───── Extracted entries

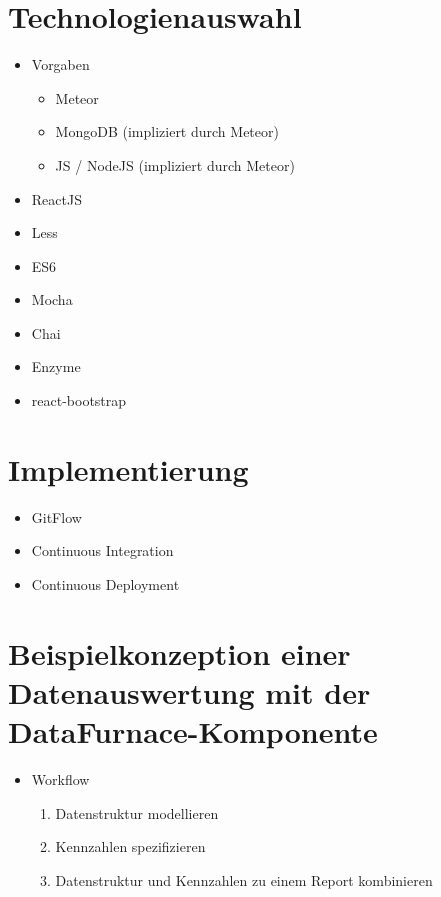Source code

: \documentclass[
  language=german, %
  type=bachelor%
]{isthesis}
\begin{document}
\begin{content}
  \section{Technologienauswahl}
  \begin{itemize}
    \item Vorgaben
      \begin{itemize}
        \item Meteor
        \item MongoDB (impliziert durch Meteor)
        \item JS / NodeJS (impliziert durch Meteor)
      \end{itemize}
    \item ReactJS
    \item Less
    \item ES6
    \item Mocha
    \item Chai
    \item Enzyme
    \item react-bootstrap
  \end{itemize}

  \section{Implementierung}
  \begin{itemize}
    \item GitFlow
    \item Continuous Integration
    \item Continuous Deployment
  \end{itemize}

  \section{Beispielkonzeption einer Datenauswertung mit der DataFurnace-Komponente}
  \begin{itemize}
    \item Workflow
      \begin{enumerate}
        \item Datenstruktur modellieren
        \item Kennzahlen spezifizieren
        \item Datenstruktur und Kennzahlen zu einem Report kombinieren
      \end{enumerate}
  \end{itemize}



\end{content}
\end{document}
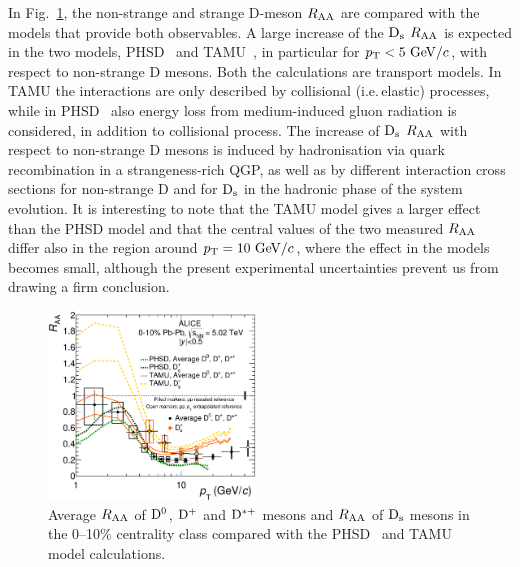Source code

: In Fig.~\ref{fig:DandDsRaaWithModels},  the non-strange and 
strange D-meson $R_{\rm AA}$ are compared with  
the models that provide both observables. A large increase of
 the ${\rm D_s}$ $R_{\rm AA}$ is expected in the two models, PHSD~\cite{Song:2015ykw} and 
 TAMU~\cite{He:2014cla}, in particular for $p_{\rm T}<5~\mathrm{GeV}/c$, with respect to 
 non-strange D mesons. Both the calculations are transport models.  
In TAMU the interactions are only described by collisional (i.e.\,elastic) processes, 
while in PHSD~\cite{Song:2015ykw} also energy loss from medium-induced gluon radiation
is considered, in addition to collisional process.
The increase of ${\rm D_s}$ $R_{\rm AA}$ with respect to non-strange D mesons is induced by hadronisation 
 via quark recombination in a strangeness-rich QGP, as well as by different 
interaction cross sections for non-strange D and for ${\rm D_s}$ in 
the hadronic phase of the system evolution. It is interesting
 to note that the TAMU model gives a larger effect than the 
 PHSD model and that the central values of the two measured $R_{\rm AA}$ differ also 
in the region around $p_{\rm T}=10~\mathrm{GeV}/c$, where the effect in the 
models becomes small, although the present experimental 
uncertainties prevent us from drawing a firm conclusion. 


\begin{figure}[!t]
 \begin{center}
\includegraphics[angle=0, width=0.49\textwidth]{FigCap5/DmesonAverageDs_010_Models_logx_.eps}
 \end{center}
 \caption{Average $R_{\rm AA}$ of ${\rm D^0}$, ${\rm D^+}$ and ${\rm D^{*+}}$ mesons and $R_{\rm AA}$ of ${\rm D_s}$ mesons in the 0--10\% centrality class compared with the PHSD~\cite{Song:2015ykw}  and TAMU~\cite{He:2014cla} model calculations.}
 \label{fig:DandDsRaaWithModels} 
\end{figure} 


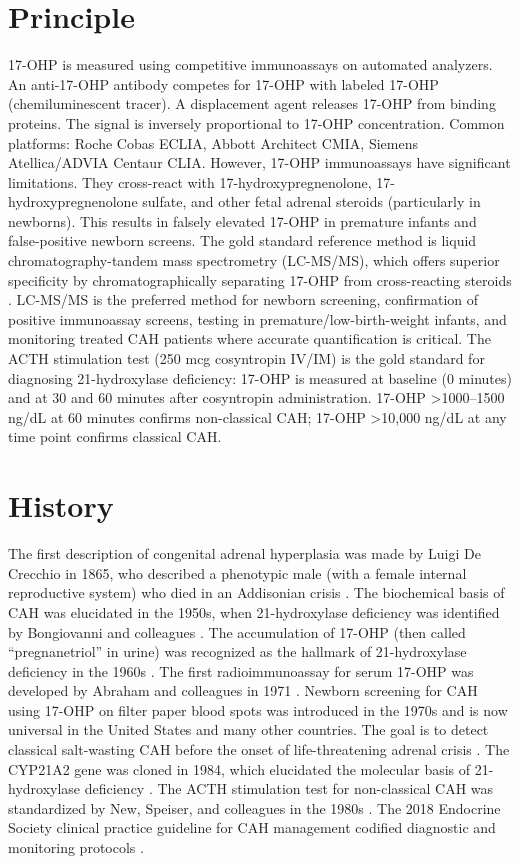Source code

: \section*{Principle}
17-OHP is measured using competitive immunoassays on automated analyzers. An anti-17-OHP antibody competes for 17-OHP with labeled 17-OHP (chemiluminescent tracer). A displacement agent releases 17-OHP from binding proteins. The signal is inversely proportional to 17-OHP concentration. Common platforms: Roche Cobas ECLIA, Abbott Architect CMIA, Siemens Atellica/ADVIA Centaur CLIA. However, 17-OHP immunoassays have significant limitations. They cross-react with 17-hydroxypregnenolone, 17-hydroxypregnenolone sulfate, and other fetal adrenal steroids (particularly in newborns). This results in falsely elevated 17-OHP in premature infants and false-positive newborn screens. The gold standard reference method is liquid chromatography-tandem mass spectrometry (LC-MS/MS), which offers superior specificity by chromatographically separating 17-OHP from cross-reacting steroids \cite{rifai2018tietz}. LC-MS/MS is the preferred method for newborn screening, confirmation of positive immunoassay screens, testing in premature/low-birth-weight infants, and monitoring treated CAH patients where accurate quantification is critical. The ACTH stimulation test (250 mcg cosyntropin IV/IM) is the gold standard for diagnosing 21-hydroxylase deficiency: 17-OHP is measured at baseline (0 minutes) and at 30 and 60 minutes after cosyntropin administration. 17-OHP >1000--1500 ng/dL at 60 minutes confirms non-classical CAH; 17-OHP >10,000 ng/dL at any time point confirms classical CAH.

\section*{History}
The first description of congenital adrenal hyperplasia was made by Luigi De Crecchio in 1865, who described a phenotypic male (with a female internal reproductive system) who died in an Addisonian crisis \cite{whitespeiser2000congenital}. The biochemical basis of CAH was elucidated in the 1950s, when 21-hydroxylase deficiency was identified by Bongiovanni and colleagues \cite{bongiovanni1963adrenogenital}. The accumulation of 17-OHP (then called ``pregnanetriol'' in urine) was recognized as the hallmark of 21-hydroxylase deficiency in the 1960s \cite{whitespeiser2000congenital}. The first radioimmunoassay for serum 17-OHP was developed by Abraham and colleagues in 1971 \cite{abraham1971radioimmunoassay}. Newborn screening for CAH using 17-OHP on filter paper blood spots was introduced in the 1970s and is now universal in the United States and many other countries. The goal is to detect classical salt-wasting CAH before the onset of life-threatening adrenal crisis \cite{whitespeiser2000congenital, speiser2018congenital}. The CYP21A2 gene was cloned in 1984, which elucidated the molecular basis of 21-hydroxylase deficiency \cite{white1984hlalinked}. The ACTH stimulation test for non-classical CAH was standardized by New, Speiser, and colleagues in the 1980s \cite{new2017nonclassic}. The 2018 Endocrine Society clinical practice guideline for CAH management codified diagnostic and monitoring protocols \cite{speiser2018congenital}.


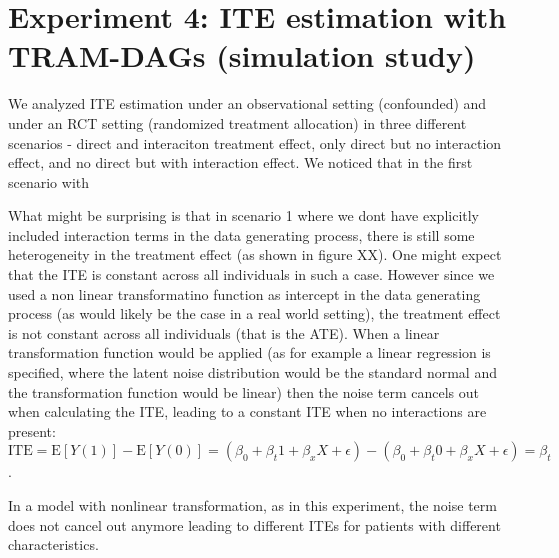 

\section{Experiment 4: ITE estimation with TRAM-DAGs (simulation study)}

We analyzed ITE estimation under an observational setting (confounded) and under an RCT setting (randomized treatment allocation) in three different scenarios - direct and interaciton treatment effect, only direct but no interaction effect, and no direct but with interaction effect. We noticed that in the first scenario with 


What might be surprising is that in scenario 1 where we dont have explicitly included interaction terms in the data generating process, there is still some heterogeneity in the treatment effect (as shown in figure XX). One might expect that the ITE is constant across all individuals in such a case. However since we used a non linear transformatino function as intercept in the data generating process (as would likely be the case in a real world setting), the treatment effect is not constant across all individuals (that is the ATE). When a linear transformation function would be applied (as for example a linear regression is specified, where the latent noise distribution would be the standard normal and the transformation function would be linear) then the noise term cancels out when calculating the ITE, leading to a constant ITE when no interactions are present: $\text{ITE} = \text{E}[Y(1)] -\text{E}[Y(0)] = (\beta_0 + \beta_t 1 + \beta_x X + \epsilon) - (\beta_0 + \beta_t 0 + \beta_x X + \epsilon) = \beta_t$.

In a model with nonlinear transformation, as in this experiment, the noise term does not cancel out anymore leading to different ITEs for patients with different characteristics.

──────────

Exercise — Work through the records line by line and tally those with the word "transformation". Report only the total.

Expected output — 2